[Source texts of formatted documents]
-- Opening Marker --
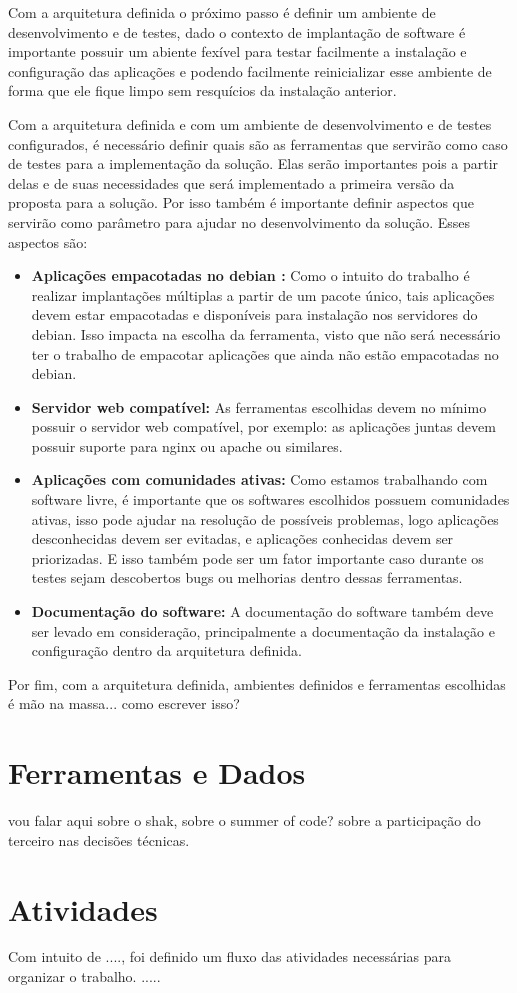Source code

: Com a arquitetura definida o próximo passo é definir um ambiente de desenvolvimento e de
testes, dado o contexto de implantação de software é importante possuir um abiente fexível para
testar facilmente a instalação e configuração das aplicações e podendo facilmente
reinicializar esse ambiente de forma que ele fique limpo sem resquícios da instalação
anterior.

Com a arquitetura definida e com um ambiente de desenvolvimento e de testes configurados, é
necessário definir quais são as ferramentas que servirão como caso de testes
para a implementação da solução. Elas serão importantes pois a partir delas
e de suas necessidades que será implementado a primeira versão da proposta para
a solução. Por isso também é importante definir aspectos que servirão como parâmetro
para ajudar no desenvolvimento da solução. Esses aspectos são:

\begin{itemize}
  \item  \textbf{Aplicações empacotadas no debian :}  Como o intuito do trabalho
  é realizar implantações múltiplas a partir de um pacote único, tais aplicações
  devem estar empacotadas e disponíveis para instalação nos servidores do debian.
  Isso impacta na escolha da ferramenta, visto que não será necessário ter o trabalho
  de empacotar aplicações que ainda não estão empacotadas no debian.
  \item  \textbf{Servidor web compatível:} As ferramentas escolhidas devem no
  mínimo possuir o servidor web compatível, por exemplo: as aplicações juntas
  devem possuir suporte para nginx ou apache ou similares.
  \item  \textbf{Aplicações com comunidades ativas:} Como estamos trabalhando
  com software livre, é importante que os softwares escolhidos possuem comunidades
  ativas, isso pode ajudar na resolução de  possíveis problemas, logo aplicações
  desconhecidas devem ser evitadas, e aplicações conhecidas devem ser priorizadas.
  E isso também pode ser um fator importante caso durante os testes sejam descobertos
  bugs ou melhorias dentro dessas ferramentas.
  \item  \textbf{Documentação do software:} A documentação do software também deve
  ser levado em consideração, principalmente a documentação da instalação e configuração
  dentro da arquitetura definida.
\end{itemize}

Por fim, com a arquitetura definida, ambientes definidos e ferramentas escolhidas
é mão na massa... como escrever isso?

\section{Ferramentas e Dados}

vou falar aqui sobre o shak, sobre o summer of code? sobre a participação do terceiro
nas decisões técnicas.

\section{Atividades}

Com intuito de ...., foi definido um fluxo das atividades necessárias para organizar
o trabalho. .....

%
-- Closing Marker --
-- Opening Marker --
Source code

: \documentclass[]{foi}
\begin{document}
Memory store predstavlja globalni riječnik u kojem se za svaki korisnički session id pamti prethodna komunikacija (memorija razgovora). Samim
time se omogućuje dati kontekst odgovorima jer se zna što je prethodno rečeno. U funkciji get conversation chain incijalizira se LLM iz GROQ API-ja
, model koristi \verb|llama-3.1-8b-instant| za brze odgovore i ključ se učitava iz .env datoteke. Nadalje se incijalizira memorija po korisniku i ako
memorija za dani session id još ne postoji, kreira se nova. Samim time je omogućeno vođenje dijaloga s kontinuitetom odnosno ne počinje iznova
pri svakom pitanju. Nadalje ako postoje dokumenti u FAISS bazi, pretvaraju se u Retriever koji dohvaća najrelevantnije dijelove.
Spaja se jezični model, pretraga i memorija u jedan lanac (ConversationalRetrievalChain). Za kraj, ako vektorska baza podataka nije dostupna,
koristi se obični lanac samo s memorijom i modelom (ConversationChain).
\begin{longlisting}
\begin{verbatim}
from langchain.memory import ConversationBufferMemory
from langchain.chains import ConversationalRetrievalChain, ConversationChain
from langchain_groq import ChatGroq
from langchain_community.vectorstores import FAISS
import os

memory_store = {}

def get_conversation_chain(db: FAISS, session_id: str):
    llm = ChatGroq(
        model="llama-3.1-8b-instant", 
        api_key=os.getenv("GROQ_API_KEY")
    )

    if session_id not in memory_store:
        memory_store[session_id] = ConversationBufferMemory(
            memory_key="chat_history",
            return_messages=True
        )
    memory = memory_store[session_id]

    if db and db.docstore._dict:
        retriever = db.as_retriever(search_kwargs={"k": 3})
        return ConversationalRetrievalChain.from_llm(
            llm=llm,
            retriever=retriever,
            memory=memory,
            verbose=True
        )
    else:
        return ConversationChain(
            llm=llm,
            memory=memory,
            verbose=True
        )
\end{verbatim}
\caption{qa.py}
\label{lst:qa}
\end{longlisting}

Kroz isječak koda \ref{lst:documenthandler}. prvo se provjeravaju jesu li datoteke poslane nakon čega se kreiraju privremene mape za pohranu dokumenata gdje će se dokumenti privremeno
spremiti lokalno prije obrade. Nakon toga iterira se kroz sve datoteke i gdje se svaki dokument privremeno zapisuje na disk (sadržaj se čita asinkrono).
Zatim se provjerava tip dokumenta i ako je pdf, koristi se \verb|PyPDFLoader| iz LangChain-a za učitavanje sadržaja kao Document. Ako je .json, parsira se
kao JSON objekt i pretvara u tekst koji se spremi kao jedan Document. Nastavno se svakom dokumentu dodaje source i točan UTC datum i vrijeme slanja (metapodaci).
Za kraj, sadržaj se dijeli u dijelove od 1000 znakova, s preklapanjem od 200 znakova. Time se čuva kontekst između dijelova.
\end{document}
-- Closing Marker --
EXERCISE DETAILS: Which lines of the data include "svaki"? Copy each of them.

OUTPUT OF THE EXERCISE:
Memory store predstavlja globalni riječnik u kojem se za svaki korisnički session id pamti prethodna komunikacija (memorija razgovora). Samim
spremiti lokalno prije obrade. Nakon toga iterira se kroz sve datoteke i gdje se svaki dokument privremeno zapisuje na disk (sadržaj se čita asinkrono).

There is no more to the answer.